Source information:

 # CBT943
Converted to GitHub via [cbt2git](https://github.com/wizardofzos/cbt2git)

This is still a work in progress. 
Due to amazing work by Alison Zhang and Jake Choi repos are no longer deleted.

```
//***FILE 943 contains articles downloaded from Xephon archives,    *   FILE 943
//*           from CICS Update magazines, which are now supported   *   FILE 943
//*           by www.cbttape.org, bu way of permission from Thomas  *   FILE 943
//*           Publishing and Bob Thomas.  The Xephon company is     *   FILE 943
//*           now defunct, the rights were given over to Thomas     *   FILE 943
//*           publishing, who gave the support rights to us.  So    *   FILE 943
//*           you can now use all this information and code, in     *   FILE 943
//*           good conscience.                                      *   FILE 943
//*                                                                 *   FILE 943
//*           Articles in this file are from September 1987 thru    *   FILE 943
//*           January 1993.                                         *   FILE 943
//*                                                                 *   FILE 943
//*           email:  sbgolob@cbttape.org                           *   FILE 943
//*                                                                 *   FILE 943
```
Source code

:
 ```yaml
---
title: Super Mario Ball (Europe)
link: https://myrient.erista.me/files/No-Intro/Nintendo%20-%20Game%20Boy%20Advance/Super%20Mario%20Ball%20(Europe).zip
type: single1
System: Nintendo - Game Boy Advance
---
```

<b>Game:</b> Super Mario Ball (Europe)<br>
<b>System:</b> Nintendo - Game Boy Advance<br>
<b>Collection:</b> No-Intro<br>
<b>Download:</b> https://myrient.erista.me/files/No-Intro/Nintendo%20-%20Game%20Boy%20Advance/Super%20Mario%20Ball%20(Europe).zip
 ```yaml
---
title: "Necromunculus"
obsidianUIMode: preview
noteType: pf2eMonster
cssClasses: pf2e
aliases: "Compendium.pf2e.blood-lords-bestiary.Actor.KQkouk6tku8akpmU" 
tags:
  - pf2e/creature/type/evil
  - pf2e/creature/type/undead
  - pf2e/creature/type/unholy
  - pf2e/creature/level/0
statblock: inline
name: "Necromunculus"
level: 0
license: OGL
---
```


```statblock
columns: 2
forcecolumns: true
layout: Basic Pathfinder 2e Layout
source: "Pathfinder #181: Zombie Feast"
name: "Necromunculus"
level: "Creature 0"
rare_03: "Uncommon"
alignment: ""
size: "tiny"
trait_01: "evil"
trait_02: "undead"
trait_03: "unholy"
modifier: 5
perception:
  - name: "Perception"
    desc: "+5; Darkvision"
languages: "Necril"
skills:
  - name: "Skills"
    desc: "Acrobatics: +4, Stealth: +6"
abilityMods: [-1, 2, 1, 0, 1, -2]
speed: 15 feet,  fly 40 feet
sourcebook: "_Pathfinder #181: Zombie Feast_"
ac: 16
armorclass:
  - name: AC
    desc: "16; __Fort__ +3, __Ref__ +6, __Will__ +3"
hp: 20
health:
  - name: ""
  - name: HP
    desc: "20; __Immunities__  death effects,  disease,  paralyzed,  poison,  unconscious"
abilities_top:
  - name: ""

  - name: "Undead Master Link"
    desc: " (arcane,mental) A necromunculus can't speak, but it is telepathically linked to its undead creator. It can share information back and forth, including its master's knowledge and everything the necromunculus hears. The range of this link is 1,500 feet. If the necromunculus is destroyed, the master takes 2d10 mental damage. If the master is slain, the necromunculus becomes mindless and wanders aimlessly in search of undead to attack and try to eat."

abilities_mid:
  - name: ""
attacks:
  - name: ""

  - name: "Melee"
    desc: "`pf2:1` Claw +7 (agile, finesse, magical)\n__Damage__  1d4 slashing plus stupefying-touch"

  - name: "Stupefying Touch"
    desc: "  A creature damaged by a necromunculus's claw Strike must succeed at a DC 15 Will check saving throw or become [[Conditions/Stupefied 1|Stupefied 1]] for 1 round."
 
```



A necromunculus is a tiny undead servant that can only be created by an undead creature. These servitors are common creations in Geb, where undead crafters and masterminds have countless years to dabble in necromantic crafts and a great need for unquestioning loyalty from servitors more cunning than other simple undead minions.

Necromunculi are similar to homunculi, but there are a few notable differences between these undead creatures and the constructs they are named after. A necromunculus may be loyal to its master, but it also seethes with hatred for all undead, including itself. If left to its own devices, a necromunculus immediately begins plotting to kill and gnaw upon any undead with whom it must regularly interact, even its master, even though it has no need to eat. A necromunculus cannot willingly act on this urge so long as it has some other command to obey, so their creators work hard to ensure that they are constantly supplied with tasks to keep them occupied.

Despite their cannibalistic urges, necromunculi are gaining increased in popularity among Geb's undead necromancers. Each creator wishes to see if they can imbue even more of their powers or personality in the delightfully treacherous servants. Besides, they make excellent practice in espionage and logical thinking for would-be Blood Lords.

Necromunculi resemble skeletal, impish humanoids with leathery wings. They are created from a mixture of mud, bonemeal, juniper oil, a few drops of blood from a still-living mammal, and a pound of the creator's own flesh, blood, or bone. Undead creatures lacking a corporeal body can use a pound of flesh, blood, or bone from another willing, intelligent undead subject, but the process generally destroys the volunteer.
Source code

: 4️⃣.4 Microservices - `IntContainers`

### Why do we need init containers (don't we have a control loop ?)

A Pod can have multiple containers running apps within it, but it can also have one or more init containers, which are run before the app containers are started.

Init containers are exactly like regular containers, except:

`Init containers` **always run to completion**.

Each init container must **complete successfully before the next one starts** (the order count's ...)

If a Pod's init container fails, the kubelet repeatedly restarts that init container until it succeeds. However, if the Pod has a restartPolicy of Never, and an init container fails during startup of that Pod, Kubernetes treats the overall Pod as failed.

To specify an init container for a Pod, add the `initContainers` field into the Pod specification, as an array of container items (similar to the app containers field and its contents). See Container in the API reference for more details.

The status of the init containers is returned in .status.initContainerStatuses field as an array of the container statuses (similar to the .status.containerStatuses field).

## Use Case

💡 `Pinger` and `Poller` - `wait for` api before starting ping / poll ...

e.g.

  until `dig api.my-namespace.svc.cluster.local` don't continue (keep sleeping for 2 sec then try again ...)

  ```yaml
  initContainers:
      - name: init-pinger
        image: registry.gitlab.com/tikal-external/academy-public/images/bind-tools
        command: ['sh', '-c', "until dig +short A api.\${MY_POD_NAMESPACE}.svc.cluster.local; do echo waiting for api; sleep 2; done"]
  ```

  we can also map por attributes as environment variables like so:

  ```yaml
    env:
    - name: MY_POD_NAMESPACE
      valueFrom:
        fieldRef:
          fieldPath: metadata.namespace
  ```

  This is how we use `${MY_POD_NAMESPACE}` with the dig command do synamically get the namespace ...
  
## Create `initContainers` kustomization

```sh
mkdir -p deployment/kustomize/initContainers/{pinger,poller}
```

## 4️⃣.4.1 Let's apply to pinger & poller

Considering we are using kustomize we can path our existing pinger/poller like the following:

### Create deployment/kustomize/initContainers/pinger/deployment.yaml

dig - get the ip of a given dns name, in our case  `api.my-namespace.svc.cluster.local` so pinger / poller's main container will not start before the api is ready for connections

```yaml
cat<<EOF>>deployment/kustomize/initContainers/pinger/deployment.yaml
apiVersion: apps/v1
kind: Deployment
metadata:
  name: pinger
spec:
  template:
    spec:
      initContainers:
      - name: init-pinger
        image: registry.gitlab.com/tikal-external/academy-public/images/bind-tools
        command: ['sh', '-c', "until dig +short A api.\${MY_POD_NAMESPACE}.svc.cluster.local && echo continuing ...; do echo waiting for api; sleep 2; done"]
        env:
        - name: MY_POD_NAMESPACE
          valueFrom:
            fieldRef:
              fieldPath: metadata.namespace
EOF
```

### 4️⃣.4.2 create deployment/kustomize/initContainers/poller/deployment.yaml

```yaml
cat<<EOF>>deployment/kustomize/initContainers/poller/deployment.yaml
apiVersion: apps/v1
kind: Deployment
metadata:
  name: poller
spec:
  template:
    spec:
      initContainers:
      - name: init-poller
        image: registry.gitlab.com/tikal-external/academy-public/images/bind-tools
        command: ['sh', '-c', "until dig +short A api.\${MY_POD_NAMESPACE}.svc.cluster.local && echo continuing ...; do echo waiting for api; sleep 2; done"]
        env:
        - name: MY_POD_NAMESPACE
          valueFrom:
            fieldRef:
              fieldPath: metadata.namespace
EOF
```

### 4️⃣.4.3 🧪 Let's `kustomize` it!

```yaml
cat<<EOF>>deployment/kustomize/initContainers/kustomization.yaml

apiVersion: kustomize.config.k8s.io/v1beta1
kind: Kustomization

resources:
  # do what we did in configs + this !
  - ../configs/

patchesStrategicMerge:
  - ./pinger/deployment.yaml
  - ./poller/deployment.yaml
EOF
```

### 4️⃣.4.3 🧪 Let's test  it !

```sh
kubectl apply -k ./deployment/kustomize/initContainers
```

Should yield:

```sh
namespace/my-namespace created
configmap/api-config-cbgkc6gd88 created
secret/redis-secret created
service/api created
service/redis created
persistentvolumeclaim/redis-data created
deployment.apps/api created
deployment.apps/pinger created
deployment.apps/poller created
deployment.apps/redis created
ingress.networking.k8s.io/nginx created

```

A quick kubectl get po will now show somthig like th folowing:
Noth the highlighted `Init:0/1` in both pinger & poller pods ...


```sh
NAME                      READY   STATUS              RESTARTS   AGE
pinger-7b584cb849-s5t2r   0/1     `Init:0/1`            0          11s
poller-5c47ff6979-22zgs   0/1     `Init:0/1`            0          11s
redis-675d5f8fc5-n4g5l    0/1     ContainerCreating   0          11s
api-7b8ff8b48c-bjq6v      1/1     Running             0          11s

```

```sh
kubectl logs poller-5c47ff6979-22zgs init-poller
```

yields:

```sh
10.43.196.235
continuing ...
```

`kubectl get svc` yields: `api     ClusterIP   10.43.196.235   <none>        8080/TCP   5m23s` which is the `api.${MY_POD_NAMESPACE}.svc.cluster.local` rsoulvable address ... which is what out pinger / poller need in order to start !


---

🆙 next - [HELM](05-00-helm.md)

Instructions for the task:
For this exercise, find all lines in the records containing the word "Europe" and copy them.

Task result:
title: Super Mario Ball (Europe)
link: https://myrient.erista.me/files/No-Intro/Nintendo%20-%20Game%20Boy%20Advance/Super%20Mario%20Ball%20(Europe).zip
<b>Game:</b> Super Mario Ball (Europe)<br>
<b>Download:</b> https://myrient.erista.me/files/No-Intro/Nintendo%20-%20Game%20Boy%20Advance/Super%20Mario%20Ball%20(Europe).zip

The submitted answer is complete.